Tra i paesi dell’UE, nel 2022 si sono registrate ampie variazioni quando si osservano i tassi di NEET per la fascia di età 15-29. La percentuale di NEET nell’UE variava dal 4,2% nei Paesi Bassi a una quota quasi 5 volte superiore in Romania (19,8%). I dati mostrano che, nel 2022, un terzo dei membri dell’UE era già al di sotto dell’obiettivo 2030 del 9%, vale a dire Paesi Bassi (4,2%), Svezia (5,7%), Malta (7,2%), Lussemburgo (7,4%), Danimarca (7,9%), Portogallo (8,4%), Slovenia (8,5%), Germania (8,6%) e Irlanda (8,7%). Più giovani donne che uomini né occupate né che studiano. Nella maggior parte dei membri dell’UE, vi erano differenze tra le quote di giovani donne e uomini NEET. Nel 2022, il 13,1% delle giovani donne di età compresa tra 15 e 29 anni nell’UE erano NEET, mentre la quota corrispondente tra i giovani uomini era del 10,5%.

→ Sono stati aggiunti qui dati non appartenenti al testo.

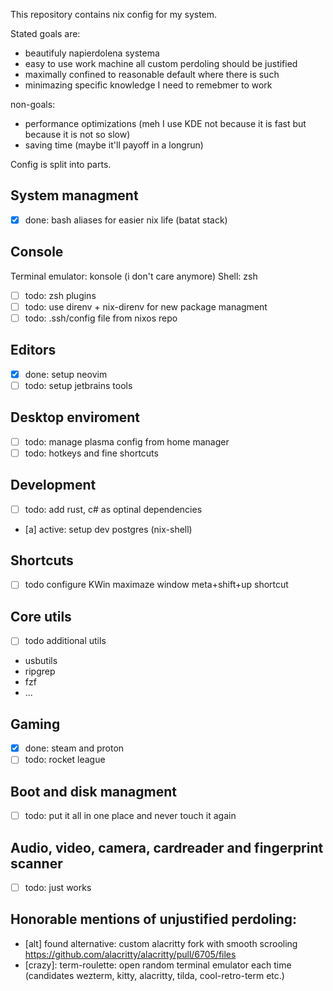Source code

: This repository contains nix config for my system. 

Stated goals are:
- beautifuly napierdolena systema
- easy to use work machine all custom perdoling should be justified
- maximally confined to reasonable default where there is such 
- minimazing specific knowledge I need to remebmer to work

non-goals: 
- performance optimizations (meh I use KDE not because it is fast but because it is not so slow)
- saving time (maybe it'll payoff in a longrun)

Config is split into parts.

## System managment
- [x] done: bash aliases for easier nix life (batat stack)

## Console
Terminal emulator: konsole (i don't care anymore)
Shell: zsh
- [ ] todo: zsh plugins
- [ ] todo: use direnv + nix-direnv for new package managment 
- [ ] todo: .ssh/config file from nixos repo 

## Editors
- [x] done: setup neovim
- [ ] todo: setup jetbrains tools

## Desktop enviroment
- [ ] todo: manage plasma config from home manager
- [ ] todo: hotkeys and fine shortcuts

## Development
- [ ] todo: add rust, c# as optinal dependencies 
- [a] active: setup dev postgres (nix-shell)

## Shortcuts
- [ ] todo configure KWin maximaze window meta+shift+up shortcut

## Core utils
- [ ] todo additional utils
 - usbutils
 - ripgrep
 - fzf
 - ...

## Gaming
- [x] done: steam and proton
- [ ] todo: rocket league

## Boot and disk managment
- [ ] todo: put it all in one place and never touch it again

## Audio, video, camera, cardreader and fingerprint scanner
- [ ] todo: just works

## Honorable mentions of unjustified perdoling:
- [alt] found alternative: custom alacritty fork with smooth scrooling https://github.com/alacritty/alacritty/pull/6705/files
- [crazy]: term-roulette: open random terminal emulator each time (candidates wezterm, kitty, alacritty, tilda, cool-retro-term etc.)

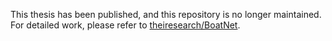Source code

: This thesis has been published, and this repository is no longer maintained. For detailed work, please refer to [theiresearch/BoatNet](https://github.com/theiresearch/BoatNet).
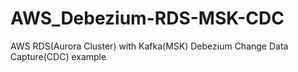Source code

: # AWS_Debezium-RDS-MSK-CDC
AWS RDS(Aurora Cluster) with Kafka(MSK) Debezium Change Data Capture(CDC) example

I tassi di NEET più bassi per le giovani donne e i giovani uomini si registrano entrambi nei Paesi Bassi: 3,8% per i giovani uomini e 4,6% per le giovani donne.  Al contrario, il più alto tasso di NEET per gli uomini è stato registrato in Italia (17,7%), con il più alto per le donne registrato in Romania (25,4%). In quattro paesi dell’UE, le quote di giovani donne NEET erano inferiori alla quota associata di uomini: Lussemburgo (6,9% donne vs 7,9% uomini), Finlandia (8,8% vs 10,3%), Belgio (9,1% vs 9,3%) ed Estonia (9,2% vs 11,9%).